How the absence of innate decency in public discourse hurts us
Lexington, in his latest column in the Economist, points to early disquiet with Obama’s presidency in the US. He says, and I quote:
“criticisms that has been mounting since Mr Obama won the election—that he is a big government socialist (or fascist) who wants to take people’s money away and crush their freedoms……
What is clear is that the rapid replacement of Bush-hatred with Obama-hatred is not healthy for American politics. ….. today polarisation is almost instant, thanks in part to the growing role of non-negotiable issues such as abortion in American politics, in part to the rise of a media industry based on outrage, and in part to a cycle of tit-for-tat demonisation. This is not only poisoning American political life. It is making it ever harder to solve problems that require cross-party collaboration such as reforming America’s health-care system or its pensions.”
Could Lexington have been talking about the Indian polity?
As our country goes to polls, our leaders have been busy venting their spleen about each other in full public and media glare As Advani calls Manmohan “Nikamma” and “weak” and Manmohan responds with interest, one can only watch with dismay. Modi and Priyanka Gandhi have been bandying words like “budiya” and “gudiya”.. one dreads the prospect of further poetical riposte on the same lines! It may not even stop at relatively harmless “kutiya” once the Hindi heartland is aroused.
I do not know about you, but I think the wounds caused by Manmohan and Advani to each other will take a long time to heal thereby virtually ruling out bipartisanship on most issues when the next government is formed with either of these gentlemen at the helm. Which means that we are facing the prospect of another few years of petty politicking, futile posturing and scoring off each other. If you are holding your breath for action on any of the pressing national issues requiring parties to agree; be it labour reform or anti-terrorism measures, hold no longer. Action won’t happen, in the absence of consensus. It is sad that such urbane and elderly statesmen take recourse to language that in the US is used by the likes of Rush Limbaugh.

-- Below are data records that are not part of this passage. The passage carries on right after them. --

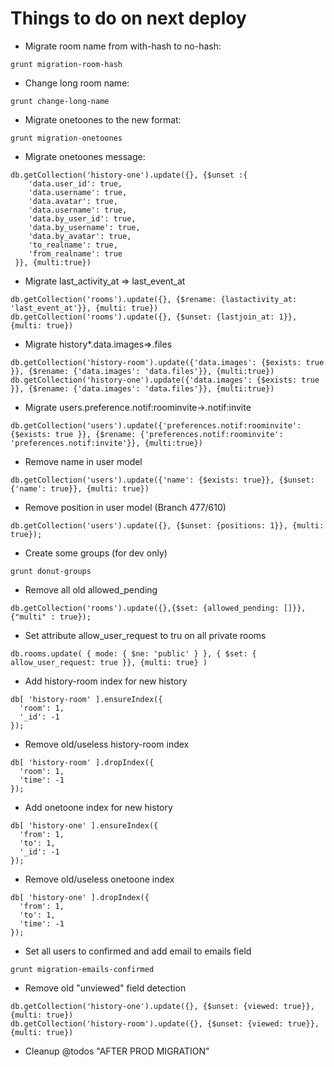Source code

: # Things to do on next deploy

* Migrate room name from with-hash to no-hash:
```
grunt migration-room-hash
```

* Change long room name:
```
grunt change-long-name
```

* Migrate onetoones to the new format:
```
grunt migration-onetoones
```

* Migrate onetoones message:
```
db.getCollection('history-one').update({}, {$unset :{ 
    'data.user_id': true, 
    'data.username': true,
    'data.avatar': true,
    'data.username': true,
    'data.by_user_id': true,
    'data.by_username': true,
    'data.by_avatar': true,
    'to_realname': true,
    'from_realname': true
 }}, {multi:true})
```

* Migrate last_activity_at => last_event_at
```
db.getCollection('rooms').update({}, {$rename: {lastactivity_at: 'last_event_at'}}, {multi: true})
db.getCollection('rooms').update({}, {$unset: {lastjoin_at: 1}}, {multi: true})
```

* Migrate history*.data.images=>.files
```
db.getCollection('history-room').update({'data.images': {$exists: true }}, {$rename: {'data.images': 'data.files'}}, {multi:true})
db.getCollection('history-one').update({'data.images': {$exists: true }}, {$rename: {'data.images': 'data.files'}}, {multi:true})
```

* Migrate users.preference.notif:roominvite->.notif:invite
```
db.getCollection('users').update({'preferences.notif:roominvite': {$exists: true }}, {$rename: {'preferences.notif:roominvite': 'preferences.notif:invite'}}, {multi:true})
```

* Remove name in user model
```
db.getCollection('users').update({'name': {$exists: true}}, {$unset: {'name': true}}, {multi: true})
```

* Remove position in user model (Branch 477/610)
```
db.getCollection('users').update({}, {$unset: {positions: 1}}, {multi: true});
```

* Create some groups (for dev only)
```
grunt donut-groups
```

* Remove all old allowed_pending
```
db.getCollection('rooms').update({},{$set: {allowed_pending: []}},{"multi" : true});
```

* Set attribute allow_user_request to tru on all private rooms 
```
db.rooms.update( { mode: { $ne: 'public' } }, { $set: { allow_user_request: true }}, {multi: true} )
```

* Add history-room index for new history
```
db[ 'history-room' ].ensureIndex({
  'room': 1,
  '_id': -1
});
```

* Remove old/useless history-room index
```
db[ 'history-room' ].dropIndex({
  'room': 1,
  'time': -1
});
```

* Add onetoone index for new history
```
db[ 'history-one' ].ensureIndex({
  'from': 1,
  'to': 1,
  '_id': -1
});
```

* Remove old/useless onetoone index
```
db[ 'history-one' ].dropIndex({
  'from': 1,
  'to': 1,
  'time': -1
});
```

* Set all users to confirmed and add email to emails field
```
grunt migration-emails-confirmed
```

* Remove old "unviewed" field detection
```
db.getCollection('history-one').update({}, {$unset: {viewed: true}}, {multi: true})
db.getCollection('history-room').update({}, {$unset: {viewed: true}}, {multi: true})
```

*  Cleanup @todos "AFTER PROD MIGRATION"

However, Advani and Manmohan are unlikely to sit on the tresury benches together. But, given the predictions from most of the opinion polls, almost every politician in India today is as likely to be friend or foe with any other politician from another party, once the results are declared. So, Congress can come to power with the support of Laloo- Paswan- Mulayam or, wait.. didn’t Pranab and Laloo’s intemperate face-off yesterday kind of rule it out?
We have now several groupings: Congress-NCP, BJP, Left Parties- Mayawati-BJD, Laloo-Mulayam-Paswan (LMP), Mayawati… they have all made fiery speeches and personal attacks against each other. Left has ruled out supporting a Congress government or a BJP government. Mayawati has not ruled out anything but then, who can trust her fidelity for more than 3 months? LMP will not support BJP and can not work with the Left parties unless the Left jettisons Mayawati.
The post-election arithmetic will be interesting enough (or challenging enough, depending on your viewpoint). The politicians, by open name calling and painting themselves into an ideological corner, are all but ruling out stability in the post-election scenario.